São Paulo - O comando da seleção brasileira feminina de basquete está indefinido. O técnico Paulo Bassul ainda não sabe se continua no cargo, mas aposta na sua permanência. Ele quer comandar o time no Mundial de 2010, que acontecerá na República Checa.
A Confederação Brasileira de Basquete (CBB) já avisou que não tem pressa para definir o treinador da seleção feminina. ''Estou tranquilo. Em um ano normal, todo mundo falaria que eu continuo sendo o técnico'', disse Bassul. ''Mas, como houve mudança de gestão e não houve um compromisso de longo prazo (era até a Copa América, em setembro), a gente ficou de sentar depois para conversar, a coisa está em suspenso.

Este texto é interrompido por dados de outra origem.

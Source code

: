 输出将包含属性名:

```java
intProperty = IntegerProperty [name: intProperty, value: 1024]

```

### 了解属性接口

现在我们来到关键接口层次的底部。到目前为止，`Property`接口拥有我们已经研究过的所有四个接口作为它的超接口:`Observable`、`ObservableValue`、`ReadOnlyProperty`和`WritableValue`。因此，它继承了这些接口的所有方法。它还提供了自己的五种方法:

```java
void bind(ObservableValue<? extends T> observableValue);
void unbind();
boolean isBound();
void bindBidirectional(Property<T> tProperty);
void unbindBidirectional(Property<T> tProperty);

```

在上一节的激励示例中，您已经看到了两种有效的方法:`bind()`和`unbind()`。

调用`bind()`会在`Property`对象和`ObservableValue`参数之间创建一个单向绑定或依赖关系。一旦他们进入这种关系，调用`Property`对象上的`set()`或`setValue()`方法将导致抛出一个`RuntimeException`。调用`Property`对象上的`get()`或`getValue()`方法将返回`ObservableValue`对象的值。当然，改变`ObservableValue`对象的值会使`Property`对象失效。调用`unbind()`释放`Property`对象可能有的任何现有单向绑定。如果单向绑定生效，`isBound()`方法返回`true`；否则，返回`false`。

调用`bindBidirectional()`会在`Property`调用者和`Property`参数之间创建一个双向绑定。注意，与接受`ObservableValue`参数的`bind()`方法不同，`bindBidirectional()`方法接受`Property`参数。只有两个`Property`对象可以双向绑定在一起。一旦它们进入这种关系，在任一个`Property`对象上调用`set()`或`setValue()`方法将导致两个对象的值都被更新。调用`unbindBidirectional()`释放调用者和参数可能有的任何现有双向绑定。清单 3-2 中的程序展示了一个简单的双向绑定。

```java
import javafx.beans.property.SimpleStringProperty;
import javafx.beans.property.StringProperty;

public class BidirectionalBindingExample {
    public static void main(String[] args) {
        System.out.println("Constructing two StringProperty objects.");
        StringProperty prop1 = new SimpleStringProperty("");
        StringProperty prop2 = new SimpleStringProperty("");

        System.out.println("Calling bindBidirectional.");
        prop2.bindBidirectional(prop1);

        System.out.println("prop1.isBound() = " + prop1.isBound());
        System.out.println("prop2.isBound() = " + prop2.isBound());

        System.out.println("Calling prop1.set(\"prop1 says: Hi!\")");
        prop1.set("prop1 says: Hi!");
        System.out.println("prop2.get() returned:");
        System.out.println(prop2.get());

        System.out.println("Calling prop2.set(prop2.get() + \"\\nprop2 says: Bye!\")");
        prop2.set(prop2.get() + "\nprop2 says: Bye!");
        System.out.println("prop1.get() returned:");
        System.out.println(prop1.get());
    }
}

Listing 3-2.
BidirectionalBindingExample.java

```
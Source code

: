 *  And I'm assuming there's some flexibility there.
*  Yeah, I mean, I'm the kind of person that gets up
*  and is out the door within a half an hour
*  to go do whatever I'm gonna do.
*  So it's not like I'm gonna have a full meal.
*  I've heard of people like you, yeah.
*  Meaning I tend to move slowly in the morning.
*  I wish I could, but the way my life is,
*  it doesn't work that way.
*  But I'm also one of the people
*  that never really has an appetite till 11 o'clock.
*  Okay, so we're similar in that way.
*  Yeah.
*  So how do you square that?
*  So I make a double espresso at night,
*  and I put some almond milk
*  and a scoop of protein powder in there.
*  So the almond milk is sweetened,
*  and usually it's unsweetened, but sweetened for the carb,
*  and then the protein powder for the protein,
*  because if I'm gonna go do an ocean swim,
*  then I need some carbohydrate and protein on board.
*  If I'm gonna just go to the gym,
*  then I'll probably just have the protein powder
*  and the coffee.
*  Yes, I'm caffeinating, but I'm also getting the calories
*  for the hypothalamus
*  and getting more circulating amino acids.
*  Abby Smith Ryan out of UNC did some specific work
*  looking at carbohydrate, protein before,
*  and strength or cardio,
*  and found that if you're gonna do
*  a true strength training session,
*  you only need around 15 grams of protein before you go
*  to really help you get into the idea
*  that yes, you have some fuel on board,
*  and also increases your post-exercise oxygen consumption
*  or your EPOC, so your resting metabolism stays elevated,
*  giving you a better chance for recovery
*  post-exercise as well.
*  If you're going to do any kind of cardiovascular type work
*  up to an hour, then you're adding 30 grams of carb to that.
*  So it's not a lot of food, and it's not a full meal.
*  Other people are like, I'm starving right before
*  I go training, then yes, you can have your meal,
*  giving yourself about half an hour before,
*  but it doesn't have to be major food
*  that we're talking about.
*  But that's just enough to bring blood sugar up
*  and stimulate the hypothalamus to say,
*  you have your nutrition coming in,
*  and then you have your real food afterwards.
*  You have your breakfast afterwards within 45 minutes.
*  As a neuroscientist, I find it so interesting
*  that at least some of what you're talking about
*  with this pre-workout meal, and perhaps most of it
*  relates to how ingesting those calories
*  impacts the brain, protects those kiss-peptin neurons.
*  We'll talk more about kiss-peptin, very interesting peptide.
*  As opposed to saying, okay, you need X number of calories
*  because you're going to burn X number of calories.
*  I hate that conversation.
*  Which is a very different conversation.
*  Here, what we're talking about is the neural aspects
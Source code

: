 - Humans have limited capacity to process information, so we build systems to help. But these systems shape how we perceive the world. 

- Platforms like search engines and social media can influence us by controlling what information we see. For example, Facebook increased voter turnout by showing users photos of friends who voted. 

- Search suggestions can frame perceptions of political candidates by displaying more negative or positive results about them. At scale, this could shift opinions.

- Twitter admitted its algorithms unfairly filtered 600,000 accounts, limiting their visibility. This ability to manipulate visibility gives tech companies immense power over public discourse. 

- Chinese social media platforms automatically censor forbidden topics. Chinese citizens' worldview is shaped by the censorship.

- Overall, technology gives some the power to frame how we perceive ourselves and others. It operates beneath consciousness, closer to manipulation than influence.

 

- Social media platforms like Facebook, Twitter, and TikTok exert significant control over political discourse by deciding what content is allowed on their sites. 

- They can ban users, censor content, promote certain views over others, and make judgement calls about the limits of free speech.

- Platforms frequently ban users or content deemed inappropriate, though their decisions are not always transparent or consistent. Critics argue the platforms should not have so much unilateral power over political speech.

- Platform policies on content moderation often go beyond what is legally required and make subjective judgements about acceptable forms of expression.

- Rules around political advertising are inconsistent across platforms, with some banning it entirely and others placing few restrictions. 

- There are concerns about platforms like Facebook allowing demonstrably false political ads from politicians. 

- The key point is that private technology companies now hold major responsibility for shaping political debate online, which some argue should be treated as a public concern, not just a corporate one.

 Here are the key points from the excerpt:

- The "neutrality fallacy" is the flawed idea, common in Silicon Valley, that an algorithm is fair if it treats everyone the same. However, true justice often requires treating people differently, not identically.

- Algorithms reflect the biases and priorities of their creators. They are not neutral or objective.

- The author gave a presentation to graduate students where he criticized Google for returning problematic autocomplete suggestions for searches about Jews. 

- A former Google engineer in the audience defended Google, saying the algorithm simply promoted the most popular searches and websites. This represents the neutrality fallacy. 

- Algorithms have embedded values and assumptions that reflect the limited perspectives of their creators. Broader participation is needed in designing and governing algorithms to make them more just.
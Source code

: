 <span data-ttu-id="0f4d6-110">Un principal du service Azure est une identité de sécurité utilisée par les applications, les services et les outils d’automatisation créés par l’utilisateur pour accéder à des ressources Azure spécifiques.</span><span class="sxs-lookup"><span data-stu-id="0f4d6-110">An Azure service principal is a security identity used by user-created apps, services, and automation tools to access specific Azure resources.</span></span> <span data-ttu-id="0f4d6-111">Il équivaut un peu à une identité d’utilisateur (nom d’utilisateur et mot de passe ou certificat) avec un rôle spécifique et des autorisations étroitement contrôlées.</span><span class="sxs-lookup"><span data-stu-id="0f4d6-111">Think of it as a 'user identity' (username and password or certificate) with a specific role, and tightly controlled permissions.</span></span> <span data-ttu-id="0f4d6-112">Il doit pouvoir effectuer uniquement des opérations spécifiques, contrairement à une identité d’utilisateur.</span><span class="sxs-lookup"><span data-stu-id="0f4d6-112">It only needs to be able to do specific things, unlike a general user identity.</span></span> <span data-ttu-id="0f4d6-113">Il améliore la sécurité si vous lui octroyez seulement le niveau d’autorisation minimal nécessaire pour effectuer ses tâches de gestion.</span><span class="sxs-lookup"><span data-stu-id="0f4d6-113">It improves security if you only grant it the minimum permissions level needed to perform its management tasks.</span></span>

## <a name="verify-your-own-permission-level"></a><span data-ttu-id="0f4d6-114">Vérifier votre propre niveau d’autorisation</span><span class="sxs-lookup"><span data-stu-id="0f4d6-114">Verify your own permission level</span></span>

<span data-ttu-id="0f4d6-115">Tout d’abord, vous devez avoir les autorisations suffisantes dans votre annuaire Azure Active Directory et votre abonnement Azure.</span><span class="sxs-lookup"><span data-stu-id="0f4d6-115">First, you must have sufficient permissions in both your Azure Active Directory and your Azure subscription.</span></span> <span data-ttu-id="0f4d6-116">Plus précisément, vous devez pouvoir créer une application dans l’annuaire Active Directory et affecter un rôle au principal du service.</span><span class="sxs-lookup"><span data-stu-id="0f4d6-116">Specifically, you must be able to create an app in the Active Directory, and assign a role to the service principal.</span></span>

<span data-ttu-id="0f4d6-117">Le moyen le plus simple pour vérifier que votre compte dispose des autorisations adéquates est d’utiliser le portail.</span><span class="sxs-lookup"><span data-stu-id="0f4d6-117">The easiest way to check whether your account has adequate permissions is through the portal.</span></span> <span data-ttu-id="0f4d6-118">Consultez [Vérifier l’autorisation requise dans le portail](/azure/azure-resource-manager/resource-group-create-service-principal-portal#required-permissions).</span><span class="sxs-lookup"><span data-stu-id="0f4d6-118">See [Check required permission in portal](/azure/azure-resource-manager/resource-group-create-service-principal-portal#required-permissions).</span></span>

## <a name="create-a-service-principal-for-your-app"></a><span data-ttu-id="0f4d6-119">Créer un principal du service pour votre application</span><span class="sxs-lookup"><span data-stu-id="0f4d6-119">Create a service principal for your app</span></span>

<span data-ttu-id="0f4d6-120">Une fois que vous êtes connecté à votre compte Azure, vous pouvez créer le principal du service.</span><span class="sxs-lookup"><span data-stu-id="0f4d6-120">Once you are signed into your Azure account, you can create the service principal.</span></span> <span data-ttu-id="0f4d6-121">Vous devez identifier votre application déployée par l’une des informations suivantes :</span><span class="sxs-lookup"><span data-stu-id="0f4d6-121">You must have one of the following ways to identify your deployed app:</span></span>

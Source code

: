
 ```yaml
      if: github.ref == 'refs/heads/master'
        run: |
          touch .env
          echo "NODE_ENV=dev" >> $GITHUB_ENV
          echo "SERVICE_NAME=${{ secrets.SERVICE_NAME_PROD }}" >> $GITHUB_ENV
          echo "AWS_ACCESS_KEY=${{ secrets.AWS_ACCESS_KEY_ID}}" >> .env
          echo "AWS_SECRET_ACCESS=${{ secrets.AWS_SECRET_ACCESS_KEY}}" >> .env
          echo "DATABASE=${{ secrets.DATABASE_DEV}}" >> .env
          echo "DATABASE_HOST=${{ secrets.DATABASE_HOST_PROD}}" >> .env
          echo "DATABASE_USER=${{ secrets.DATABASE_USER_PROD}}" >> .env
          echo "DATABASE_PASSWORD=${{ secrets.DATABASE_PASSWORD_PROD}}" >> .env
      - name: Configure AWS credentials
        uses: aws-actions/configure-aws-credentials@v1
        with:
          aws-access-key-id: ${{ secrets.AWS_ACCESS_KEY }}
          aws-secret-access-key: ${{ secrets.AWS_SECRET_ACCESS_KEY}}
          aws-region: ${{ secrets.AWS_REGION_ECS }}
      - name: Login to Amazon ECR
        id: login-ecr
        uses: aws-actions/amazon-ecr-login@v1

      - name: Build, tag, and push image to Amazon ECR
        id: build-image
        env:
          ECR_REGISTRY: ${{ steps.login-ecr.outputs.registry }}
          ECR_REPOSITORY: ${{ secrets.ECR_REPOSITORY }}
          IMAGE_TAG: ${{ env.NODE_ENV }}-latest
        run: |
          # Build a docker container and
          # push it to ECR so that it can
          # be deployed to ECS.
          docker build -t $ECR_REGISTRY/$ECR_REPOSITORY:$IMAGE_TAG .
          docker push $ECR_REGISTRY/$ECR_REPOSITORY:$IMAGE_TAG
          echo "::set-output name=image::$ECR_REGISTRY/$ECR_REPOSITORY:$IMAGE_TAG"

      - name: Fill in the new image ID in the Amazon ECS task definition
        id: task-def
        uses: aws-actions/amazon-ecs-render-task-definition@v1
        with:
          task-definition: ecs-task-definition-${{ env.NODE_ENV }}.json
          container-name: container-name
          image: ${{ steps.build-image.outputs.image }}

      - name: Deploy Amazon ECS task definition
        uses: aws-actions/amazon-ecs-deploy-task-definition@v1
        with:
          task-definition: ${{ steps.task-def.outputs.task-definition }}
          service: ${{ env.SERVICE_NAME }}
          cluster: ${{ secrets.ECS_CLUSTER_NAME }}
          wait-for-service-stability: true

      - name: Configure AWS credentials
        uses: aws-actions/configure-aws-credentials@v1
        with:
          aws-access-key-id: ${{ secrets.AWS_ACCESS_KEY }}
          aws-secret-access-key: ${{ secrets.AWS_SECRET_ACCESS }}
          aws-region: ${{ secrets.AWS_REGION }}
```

Não houve um movimento nem no sentido de dispensa, nem no de renovação'', explicou Bassul.
O técnico de 42 anos, inclusive, já analisa os adversários do Brasil no Mundial de 2010 - pelo sorteio realizado na última semana, a seleção enfrentará Espanha, Coreia do Sul e Mali na primeira fase do campeonato. Para Bassul, o grupo ficou bom para as brasileiras.
''Entre Espanha e Brasil há um equilíbrio muito grande. Já a Coreia, que é um time que aposta nos tiros de três pontos, sempre pode surpreender'', explicou Bassul, apontando nos três times que, segundo ele, irão à segunda fase do Mundial nesse grupo - Mali é o azarão.